The clamor of Warsaw's streets felt heavier these days, the air thick with the scent of coal smoke and uncertainty. I, Józef Kowalski, a simple carpenter from the outskirts, stood amid the throng in the market square, listening to the Russian officers proclaim their victories from a makeshift platform. The Great United Front of Russia had promised us Poles a free country under their banner—autonomy, they called it, a Poland reborn from the ashes of partition. And for a while, it seemed believable. Their armies had pushed the Empire's troops northward, toward the Baltic enclave of Kaliningrad, carving through the lines like a scythe through wheat. Whispers of triumph spread: the Tsar's forces would crush the Germans, and we'd have our homeland, loyal to Moscow but ours nonetheless.

But not everyone bought the tale. In the shadows of taverns and back alleys, I'd heard the mutterings—Poles in the Russian-controlled territories who secretly cheered for the Empire, knowing the Germans dangled the lure of true independence, not this puppet state under the bear's paw. Traitors, some called them; realists, others whispered. Me? At thirty-two, with a wife and dreams of a quiet life, I chose the side that seemed strongest. The recruitment office in Warsaw was a hive of activity, lines of men snaking out the door under banners urging us to "Defend the Motherland!" I signed my name with a steady hand, the clerk nodding approvingly. "For Poland and the Front," he said, stamping my papers.
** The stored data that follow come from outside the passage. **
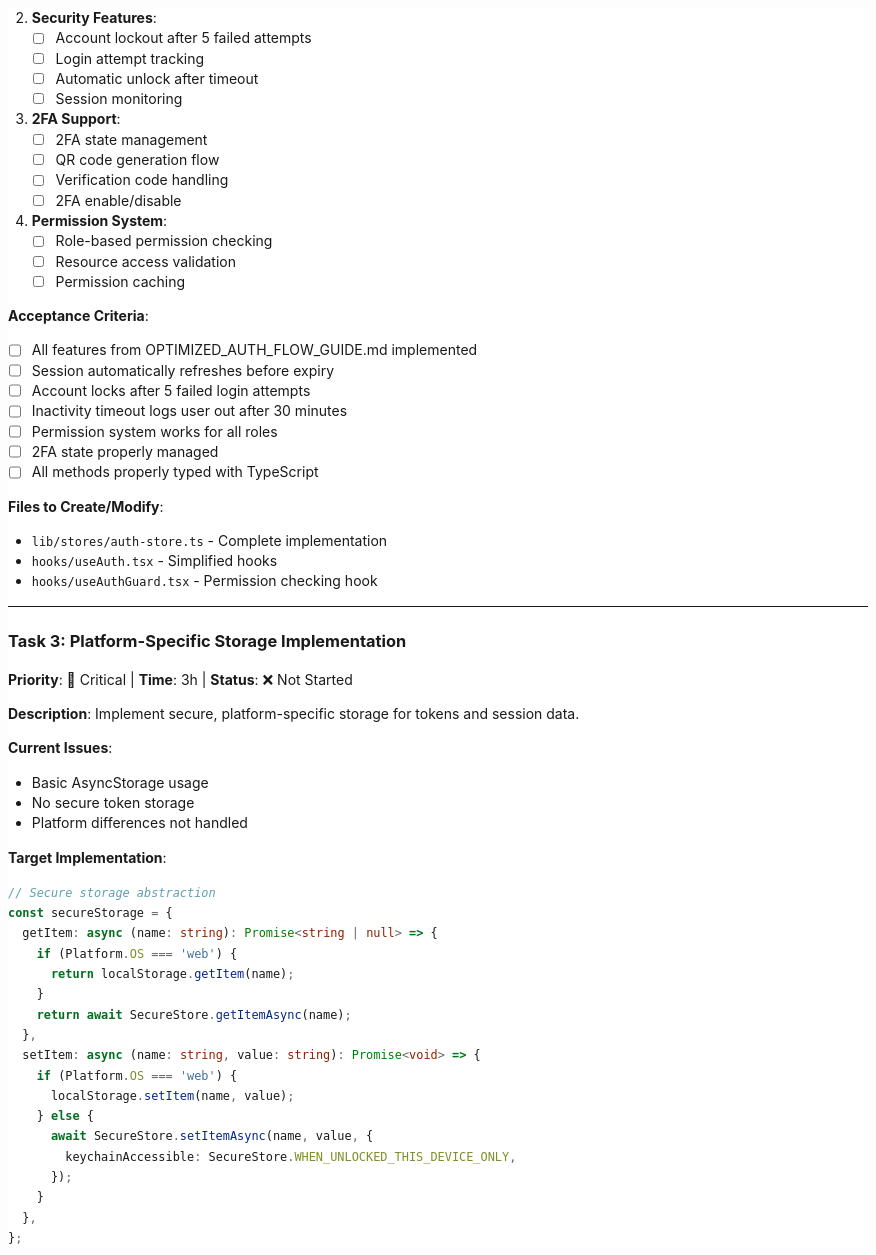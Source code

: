 2. **Security Features**:
   - [ ] Account lockout after 5 failed attempts
   - [ ] Login attempt tracking
   - [ ] Automatic unlock after timeout
   - [ ] Session monitoring

3. **2FA Support**:
   - [ ] 2FA state management
   - [ ] QR code generation flow
   - [ ] Verification code handling
   - [ ] 2FA enable/disable

4. **Permission System**:
   - [ ] Role-based permission checking
   - [ ] Resource access validation
   - [ ] Permission caching

**Acceptance Criteria**:
- [ ] All features from OPTIMIZED_AUTH_FLOW_GUIDE.md implemented
- [ ] Session automatically refreshes before expiry
- [ ] Account locks after 5 failed login attempts
- [ ] Inactivity timeout logs user out after 30 minutes
- [ ] Permission system works for all roles
- [ ] 2FA state properly managed
- [ ] All methods properly typed with TypeScript

**Files to Create/Modify**:
- `lib/stores/auth-store.ts` - Complete implementation
- `hooks/useAuth.tsx` - Simplified hooks
- `hooks/useAuthGuard.tsx` - Permission checking hook

---

### **Task 3: Platform-Specific Storage Implementation**
**Priority**: 🔴 Critical | **Time**: 3h | **Status**: ❌ Not Started

**Description**: Implement secure, platform-specific storage for tokens and session data.

**Current Issues**:
- Basic AsyncStorage usage
- No secure token storage
- Platform differences not handled

**Target Implementation**:
```typescript
// Secure storage abstraction
const secureStorage = {
  getItem: async (name: string): Promise<string | null> => {
    if (Platform.OS === 'web') {
      return localStorage.getItem(name);
    }
    return await SecureStore.getItemAsync(name);
  },
  setItem: async (name: string, value: string): Promise<void> => {
    if (Platform.OS === 'web') {
      localStorage.setItem(name, value);
    } else {
      await SecureStore.setItemAsync(name, value, {
        keychainAccessible: SecureStore.WHEN_UNLOCKED_THIS_DEVICE_ONLY,
      });
    }
  },
};
```
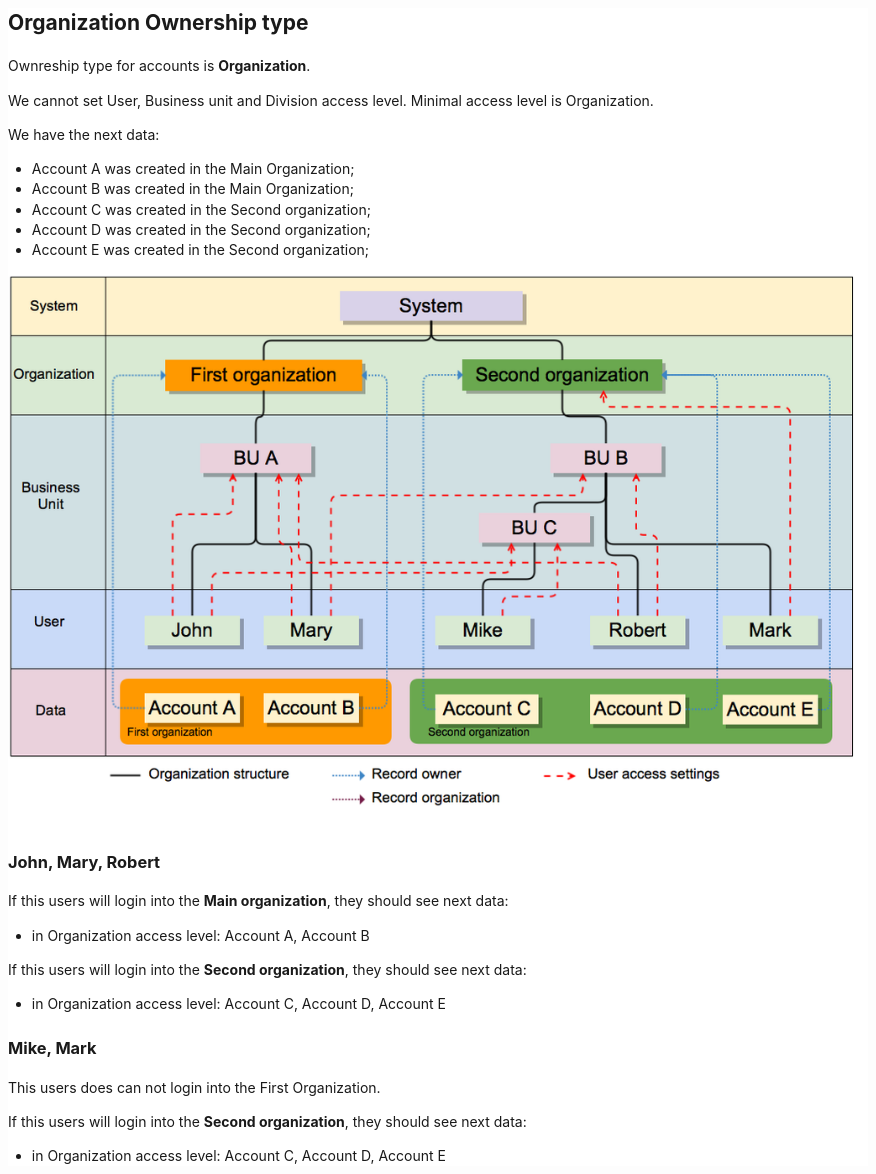    
Organization Ownership type
---------------------------

Ownreship type for accounts is **Organization**.

We cannot set User, Business unit and Division access level. Minimal access level is Organization.
 
We have the next data:

- Account A was created in the Main Organization;
- Account B was created in the Main Organization;
- Account C was created in the Second organization;
- Account D was created in the Second organization;
- Account E was created in the Second organization;

![Organization-ownership][3]

### John, Mary, Robert

If this users will login into the **Main organization**, they should see next data:

- in Organization access level: Account A, Account B


If this users will login into the **Second organization**, they should see next data:

- in Organization access level: Account C, Account D, Account E


### Mike, Mark

This users does can not login into the First Organization.

If this users will login into the **Second organization**, they should see next data:

- in Organization access level: Account C, Account D, Account E
 

  [1]: img/User-ownership.png
  [2]: img/BusinessUnit-ownership.png
  [3]: img/Organization-ownership.png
Training came swift—a week in a muddy field outside the city, now that the war had raged for two full weeks. No longer the hasty drills of the early days; the instructors, grizzled Russian sergeants with accents thick as borscht, took it seriously. They showed us the rifles—Mauser knockoffs chambered for Russian rounds—how to strip them down, clean the bolts, aim true. "The Empire has machines," one barked, demonstrating a bayonet thrust, "but we have numbers and will!" They warned of the mages too: elite sorcerers on their ethereal flying machines, enchanting bullets to explode or track like hounds on a scent. "Stay low, move fast," they drilled. "Magic wins battles, but grit wins wars." We practiced formations, entrenching tools hacking at the earth, gas masks fogging our vision. My muscles ached, but there was a fire in it—the promise of pushing westward toward Posen, reclaiming Polish soil.

We shipped out by train, the Polish divisions crammed into rattling cars, songs of defiance on our lips. The front beckoned, and we were ready to advance, to drive the Empire back. But war has its own rhythm. No sooner had we disembarked near the Vistula's tributaries than the alarms sounded. The Empire struck first—waves of gray-uniformed troops surging from the west, artillery thundering like Judgment Day.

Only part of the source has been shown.